A relação do público brasileiro com a banda vai além do som pesado. Existe um elo afetivo, visceral. Desde os anos 2000, o System ecoa nas caixas de som de adolescentes indignados, estudantes politizados e até ouvintes casuais que encontraram ali uma válvula de escape sonora e emocional. A mistura explosiva de nu metal, thrash, rock alternativo, música armênia e pitadas de teatro absurdo cria uma identidade única — tão estranha quanto familiar, tão intensa quanto necessária.
Em um cenário global cada vez mais marcado por colapsos políticos, guerras e polarizações, o discurso anti-imperialista e crítico da banda ressurge com força. Músicas como BYOB ou Prison Song soam hoje tão, ou mais atuais do que na época do seu lançamento. É como se o tempo tivesse parado — ou, pior, insistisse em repetir os mesmos erros.
Esteticamente, o SOAD sempre foi o oposto da previsibilidade. Quebras de ritmo, vocais múltiplos, riffs imprevisíveis e letras que oscilam entre o humor grotesco e o protesto direto. Ao vivo, tudo isso se amplifica. A apresentação é crua, energética, urgente. Não há espaço para amenidades: há suor, gritos, comunhão. É barulho com propósito.
Curiosamente, a banda praticamente não lança músicas novas desde Hypnotize (2005). E isso só alimenta o mito. Enquanto contemporâneos como Korn e Slipknot seguem produzindo discos com relativa regularidade — e explorando novas sonoridades — o SOAD se mantém em suspensão. Uma banda que parou no tempo, mas que se recusa a envelhecer.
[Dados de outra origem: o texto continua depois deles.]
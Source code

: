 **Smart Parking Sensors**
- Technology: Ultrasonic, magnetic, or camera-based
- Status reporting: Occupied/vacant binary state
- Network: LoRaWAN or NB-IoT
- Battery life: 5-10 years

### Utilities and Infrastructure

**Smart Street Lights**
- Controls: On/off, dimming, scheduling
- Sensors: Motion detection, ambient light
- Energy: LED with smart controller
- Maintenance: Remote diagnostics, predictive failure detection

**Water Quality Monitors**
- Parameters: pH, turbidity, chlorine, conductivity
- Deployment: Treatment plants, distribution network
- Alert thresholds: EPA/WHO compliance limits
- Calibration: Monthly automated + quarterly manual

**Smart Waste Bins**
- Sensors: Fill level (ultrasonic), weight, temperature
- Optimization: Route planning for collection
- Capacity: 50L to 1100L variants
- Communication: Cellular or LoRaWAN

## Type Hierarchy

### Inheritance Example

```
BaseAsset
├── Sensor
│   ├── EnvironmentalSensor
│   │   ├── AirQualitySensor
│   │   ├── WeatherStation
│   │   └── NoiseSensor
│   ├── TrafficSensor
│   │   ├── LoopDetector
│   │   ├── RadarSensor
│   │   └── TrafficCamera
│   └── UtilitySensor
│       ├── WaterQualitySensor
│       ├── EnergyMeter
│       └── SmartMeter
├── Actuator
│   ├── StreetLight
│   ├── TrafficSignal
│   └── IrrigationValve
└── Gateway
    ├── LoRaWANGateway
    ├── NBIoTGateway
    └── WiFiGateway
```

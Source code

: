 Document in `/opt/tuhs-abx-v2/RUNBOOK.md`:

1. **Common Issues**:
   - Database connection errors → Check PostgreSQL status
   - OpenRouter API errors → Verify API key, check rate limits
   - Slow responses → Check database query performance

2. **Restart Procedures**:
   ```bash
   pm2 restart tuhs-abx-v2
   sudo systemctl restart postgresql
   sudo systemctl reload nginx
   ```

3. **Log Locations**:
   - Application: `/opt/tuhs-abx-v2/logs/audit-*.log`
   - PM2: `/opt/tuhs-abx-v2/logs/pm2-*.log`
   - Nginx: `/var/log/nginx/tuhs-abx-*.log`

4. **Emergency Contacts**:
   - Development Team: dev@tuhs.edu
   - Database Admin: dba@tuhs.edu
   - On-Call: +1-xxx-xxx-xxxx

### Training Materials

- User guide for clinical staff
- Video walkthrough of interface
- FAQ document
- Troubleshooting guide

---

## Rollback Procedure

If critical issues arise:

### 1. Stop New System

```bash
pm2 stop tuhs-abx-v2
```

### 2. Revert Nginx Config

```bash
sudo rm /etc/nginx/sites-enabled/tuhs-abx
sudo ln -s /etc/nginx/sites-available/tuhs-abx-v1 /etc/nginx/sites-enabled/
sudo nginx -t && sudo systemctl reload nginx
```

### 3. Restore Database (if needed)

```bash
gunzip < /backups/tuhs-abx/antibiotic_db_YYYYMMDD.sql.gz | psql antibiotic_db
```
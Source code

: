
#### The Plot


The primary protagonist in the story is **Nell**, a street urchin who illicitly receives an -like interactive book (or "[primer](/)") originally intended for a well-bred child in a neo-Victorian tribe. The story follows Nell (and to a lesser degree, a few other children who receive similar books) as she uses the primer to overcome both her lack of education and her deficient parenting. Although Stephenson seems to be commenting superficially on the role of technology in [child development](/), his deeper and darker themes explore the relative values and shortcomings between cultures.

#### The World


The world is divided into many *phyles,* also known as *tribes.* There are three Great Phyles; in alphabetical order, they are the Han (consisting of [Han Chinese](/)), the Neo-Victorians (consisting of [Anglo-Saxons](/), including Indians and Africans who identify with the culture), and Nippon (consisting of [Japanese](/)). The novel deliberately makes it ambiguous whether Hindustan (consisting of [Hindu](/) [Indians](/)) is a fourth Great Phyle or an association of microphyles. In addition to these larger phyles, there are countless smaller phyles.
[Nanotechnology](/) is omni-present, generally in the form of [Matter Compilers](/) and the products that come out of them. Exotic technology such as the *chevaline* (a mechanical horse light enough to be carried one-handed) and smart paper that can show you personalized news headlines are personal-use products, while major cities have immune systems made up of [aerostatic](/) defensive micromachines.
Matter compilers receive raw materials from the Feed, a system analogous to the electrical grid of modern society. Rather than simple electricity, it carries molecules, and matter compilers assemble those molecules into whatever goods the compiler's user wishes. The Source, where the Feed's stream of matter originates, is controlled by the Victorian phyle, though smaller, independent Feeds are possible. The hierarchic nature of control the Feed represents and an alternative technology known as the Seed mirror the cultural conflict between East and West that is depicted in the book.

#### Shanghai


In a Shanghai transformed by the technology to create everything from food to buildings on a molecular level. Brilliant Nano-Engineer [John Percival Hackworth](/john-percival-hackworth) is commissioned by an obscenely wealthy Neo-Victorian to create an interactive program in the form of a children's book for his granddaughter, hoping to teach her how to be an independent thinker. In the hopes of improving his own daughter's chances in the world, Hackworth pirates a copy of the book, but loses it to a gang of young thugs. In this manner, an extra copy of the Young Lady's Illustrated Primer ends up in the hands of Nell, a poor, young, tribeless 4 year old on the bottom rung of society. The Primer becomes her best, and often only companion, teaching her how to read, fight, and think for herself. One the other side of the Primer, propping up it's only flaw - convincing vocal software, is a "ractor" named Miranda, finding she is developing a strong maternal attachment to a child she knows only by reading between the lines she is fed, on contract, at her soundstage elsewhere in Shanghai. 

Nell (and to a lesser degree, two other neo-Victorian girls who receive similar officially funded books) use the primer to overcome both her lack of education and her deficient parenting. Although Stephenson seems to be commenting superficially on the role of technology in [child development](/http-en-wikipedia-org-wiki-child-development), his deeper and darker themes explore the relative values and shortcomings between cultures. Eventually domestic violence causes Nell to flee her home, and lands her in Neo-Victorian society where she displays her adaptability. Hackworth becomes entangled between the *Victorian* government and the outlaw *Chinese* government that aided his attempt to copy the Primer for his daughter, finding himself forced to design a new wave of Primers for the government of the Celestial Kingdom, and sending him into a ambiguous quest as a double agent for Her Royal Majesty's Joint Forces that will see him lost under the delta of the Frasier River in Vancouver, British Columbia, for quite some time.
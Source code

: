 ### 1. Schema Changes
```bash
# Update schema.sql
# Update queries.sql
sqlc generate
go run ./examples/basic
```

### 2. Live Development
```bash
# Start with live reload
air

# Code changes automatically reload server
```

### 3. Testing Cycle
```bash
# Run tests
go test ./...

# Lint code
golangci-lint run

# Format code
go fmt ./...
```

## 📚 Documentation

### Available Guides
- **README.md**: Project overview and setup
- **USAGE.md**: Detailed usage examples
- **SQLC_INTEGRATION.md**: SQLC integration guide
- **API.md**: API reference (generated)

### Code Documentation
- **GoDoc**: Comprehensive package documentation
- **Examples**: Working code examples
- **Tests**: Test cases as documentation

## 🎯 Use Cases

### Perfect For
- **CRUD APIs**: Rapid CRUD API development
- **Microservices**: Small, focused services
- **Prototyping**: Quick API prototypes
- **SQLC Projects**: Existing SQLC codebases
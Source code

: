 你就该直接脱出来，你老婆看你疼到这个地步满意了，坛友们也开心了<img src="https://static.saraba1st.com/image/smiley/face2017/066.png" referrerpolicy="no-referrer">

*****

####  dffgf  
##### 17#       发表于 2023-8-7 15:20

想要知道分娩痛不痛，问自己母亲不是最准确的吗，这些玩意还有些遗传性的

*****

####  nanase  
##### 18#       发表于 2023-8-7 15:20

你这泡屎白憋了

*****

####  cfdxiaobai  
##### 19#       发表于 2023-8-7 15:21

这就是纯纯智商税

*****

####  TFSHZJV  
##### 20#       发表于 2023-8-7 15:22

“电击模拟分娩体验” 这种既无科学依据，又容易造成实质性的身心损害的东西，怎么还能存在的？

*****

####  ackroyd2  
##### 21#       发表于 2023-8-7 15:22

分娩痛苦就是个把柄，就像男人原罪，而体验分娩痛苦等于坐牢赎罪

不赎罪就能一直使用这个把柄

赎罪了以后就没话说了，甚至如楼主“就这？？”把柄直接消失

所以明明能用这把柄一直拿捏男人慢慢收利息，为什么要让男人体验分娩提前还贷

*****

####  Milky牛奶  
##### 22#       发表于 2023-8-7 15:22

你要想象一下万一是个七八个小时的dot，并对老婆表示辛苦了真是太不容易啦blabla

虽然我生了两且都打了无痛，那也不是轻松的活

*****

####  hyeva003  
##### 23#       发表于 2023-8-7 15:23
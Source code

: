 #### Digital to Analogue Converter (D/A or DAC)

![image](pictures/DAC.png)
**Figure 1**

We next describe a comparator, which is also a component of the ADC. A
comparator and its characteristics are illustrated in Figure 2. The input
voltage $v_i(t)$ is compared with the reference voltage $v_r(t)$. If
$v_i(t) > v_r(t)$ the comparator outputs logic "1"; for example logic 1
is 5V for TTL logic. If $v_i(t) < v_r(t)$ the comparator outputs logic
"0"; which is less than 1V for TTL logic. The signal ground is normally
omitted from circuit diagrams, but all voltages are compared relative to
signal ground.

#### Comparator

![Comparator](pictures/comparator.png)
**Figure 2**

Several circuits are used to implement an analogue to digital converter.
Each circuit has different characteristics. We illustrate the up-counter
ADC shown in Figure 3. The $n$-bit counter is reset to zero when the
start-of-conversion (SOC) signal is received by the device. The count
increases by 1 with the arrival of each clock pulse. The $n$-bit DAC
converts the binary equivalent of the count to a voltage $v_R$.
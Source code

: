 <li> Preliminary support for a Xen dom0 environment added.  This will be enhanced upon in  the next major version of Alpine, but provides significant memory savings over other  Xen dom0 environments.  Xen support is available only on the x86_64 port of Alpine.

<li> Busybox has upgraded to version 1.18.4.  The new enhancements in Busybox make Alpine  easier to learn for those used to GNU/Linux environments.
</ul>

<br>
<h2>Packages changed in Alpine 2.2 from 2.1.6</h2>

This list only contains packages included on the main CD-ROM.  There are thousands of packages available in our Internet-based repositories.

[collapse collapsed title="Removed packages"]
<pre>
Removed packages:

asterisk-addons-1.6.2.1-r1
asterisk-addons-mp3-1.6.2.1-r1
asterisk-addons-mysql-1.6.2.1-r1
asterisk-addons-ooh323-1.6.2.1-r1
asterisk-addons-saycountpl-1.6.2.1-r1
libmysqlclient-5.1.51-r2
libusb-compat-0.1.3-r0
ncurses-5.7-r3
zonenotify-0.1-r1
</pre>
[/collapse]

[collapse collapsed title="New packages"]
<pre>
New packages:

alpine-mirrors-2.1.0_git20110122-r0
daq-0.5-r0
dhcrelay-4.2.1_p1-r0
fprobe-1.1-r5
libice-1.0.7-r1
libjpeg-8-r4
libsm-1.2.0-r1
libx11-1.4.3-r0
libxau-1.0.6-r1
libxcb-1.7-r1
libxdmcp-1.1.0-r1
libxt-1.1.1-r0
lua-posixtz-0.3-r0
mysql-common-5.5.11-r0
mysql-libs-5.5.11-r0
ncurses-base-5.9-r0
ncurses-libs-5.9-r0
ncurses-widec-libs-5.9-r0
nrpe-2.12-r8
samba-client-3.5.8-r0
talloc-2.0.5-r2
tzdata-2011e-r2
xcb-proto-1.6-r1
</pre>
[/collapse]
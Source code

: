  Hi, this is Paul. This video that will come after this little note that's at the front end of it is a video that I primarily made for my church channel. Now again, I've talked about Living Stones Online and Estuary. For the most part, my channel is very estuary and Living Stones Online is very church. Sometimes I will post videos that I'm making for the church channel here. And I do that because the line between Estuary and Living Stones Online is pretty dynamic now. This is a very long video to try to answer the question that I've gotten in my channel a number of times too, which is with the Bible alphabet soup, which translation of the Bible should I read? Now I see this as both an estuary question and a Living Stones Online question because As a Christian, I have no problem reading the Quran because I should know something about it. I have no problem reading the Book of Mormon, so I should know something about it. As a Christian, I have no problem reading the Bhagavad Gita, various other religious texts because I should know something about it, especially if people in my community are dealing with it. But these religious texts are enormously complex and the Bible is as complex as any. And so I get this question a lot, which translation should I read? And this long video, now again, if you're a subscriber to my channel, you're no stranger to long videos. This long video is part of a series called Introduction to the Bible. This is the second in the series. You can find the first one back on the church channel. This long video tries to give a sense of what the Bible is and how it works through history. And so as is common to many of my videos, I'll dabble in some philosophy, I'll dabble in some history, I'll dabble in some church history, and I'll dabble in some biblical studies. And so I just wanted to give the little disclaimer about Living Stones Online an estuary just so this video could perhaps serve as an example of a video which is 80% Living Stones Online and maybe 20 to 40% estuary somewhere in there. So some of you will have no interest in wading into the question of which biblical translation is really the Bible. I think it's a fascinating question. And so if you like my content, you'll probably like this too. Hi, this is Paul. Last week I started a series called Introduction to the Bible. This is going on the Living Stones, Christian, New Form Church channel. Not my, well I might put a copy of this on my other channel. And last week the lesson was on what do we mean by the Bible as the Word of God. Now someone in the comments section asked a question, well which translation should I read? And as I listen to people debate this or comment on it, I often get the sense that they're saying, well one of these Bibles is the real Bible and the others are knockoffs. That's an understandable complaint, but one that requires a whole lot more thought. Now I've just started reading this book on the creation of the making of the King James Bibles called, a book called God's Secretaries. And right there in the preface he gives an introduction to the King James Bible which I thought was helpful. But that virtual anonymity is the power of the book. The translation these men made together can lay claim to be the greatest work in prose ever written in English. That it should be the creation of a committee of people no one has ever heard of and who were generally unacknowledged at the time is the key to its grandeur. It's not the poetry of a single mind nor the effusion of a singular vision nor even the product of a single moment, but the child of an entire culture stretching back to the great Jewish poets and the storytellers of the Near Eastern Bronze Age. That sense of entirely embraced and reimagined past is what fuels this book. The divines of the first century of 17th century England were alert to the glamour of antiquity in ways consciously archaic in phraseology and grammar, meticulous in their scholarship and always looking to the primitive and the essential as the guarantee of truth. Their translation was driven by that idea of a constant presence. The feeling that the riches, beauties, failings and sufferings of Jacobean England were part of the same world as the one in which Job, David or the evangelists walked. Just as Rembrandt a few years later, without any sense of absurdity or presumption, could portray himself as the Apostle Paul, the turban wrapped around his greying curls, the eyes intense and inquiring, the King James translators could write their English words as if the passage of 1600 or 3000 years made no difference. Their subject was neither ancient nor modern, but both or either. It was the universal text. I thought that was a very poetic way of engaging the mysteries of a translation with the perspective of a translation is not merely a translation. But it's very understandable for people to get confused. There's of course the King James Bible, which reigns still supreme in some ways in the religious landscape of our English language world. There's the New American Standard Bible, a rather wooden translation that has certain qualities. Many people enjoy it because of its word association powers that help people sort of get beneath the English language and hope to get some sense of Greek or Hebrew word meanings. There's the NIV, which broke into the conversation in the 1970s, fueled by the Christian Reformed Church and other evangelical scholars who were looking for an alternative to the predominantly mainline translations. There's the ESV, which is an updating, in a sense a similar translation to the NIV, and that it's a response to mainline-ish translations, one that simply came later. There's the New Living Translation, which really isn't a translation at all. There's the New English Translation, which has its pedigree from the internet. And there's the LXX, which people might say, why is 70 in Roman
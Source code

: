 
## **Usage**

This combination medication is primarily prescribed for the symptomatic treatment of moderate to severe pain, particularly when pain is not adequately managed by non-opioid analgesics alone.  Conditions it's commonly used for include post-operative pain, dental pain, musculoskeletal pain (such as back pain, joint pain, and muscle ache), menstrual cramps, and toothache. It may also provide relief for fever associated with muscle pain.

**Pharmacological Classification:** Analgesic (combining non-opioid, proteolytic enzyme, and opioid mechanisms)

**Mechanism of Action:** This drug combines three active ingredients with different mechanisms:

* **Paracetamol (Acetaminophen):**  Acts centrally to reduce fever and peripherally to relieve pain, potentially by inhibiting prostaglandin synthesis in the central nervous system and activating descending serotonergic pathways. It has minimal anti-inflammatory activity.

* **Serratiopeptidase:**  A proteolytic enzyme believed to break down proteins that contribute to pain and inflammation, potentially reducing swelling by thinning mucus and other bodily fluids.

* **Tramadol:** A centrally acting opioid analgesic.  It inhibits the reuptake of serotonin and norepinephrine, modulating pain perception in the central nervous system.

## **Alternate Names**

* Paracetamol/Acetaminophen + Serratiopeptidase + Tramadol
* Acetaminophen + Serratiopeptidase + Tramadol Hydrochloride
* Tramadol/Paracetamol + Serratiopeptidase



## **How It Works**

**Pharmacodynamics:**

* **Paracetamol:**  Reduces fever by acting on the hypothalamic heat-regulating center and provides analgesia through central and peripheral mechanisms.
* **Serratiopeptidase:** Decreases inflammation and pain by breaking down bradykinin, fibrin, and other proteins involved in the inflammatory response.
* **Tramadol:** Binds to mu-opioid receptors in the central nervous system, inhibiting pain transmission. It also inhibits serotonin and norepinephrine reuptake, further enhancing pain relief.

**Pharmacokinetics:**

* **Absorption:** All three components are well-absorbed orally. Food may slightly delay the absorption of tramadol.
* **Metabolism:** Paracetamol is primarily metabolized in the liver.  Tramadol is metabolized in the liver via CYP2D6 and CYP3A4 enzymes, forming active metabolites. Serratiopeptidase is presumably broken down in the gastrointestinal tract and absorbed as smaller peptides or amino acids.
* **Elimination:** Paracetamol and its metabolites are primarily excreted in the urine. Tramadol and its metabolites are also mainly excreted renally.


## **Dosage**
Isso, paradoxalmente, os mantém eternos.
Comparar com outras bandas da era nu metal é inevitável. O Deftones refinou sua estética, explorou atmosferas. O Korn se rendeu a colaborações pop e flertes eletrônicos. O Slipknot virou um monstro do mainstream metálico. Já o SOAD, mesmo em silêncio discográfico, permaneceu intacto na memória afetiva de uma geração que cresceu entre guerras televisadas, fóruns de internet e a constante sensação de estar vivendo o fim de alguma coisa.
Talvez seja por isso que os shows de 2025 bateram tão forte. Porque não se trata apenas de nostalgia — e sim de necessidade. O mundo ao nosso redor continua caótico. E, nesse caos, o System of a Down ainda soa como trilha sonora ideal: confuso, barulhento, explosivo e, no fim, profundamente humano.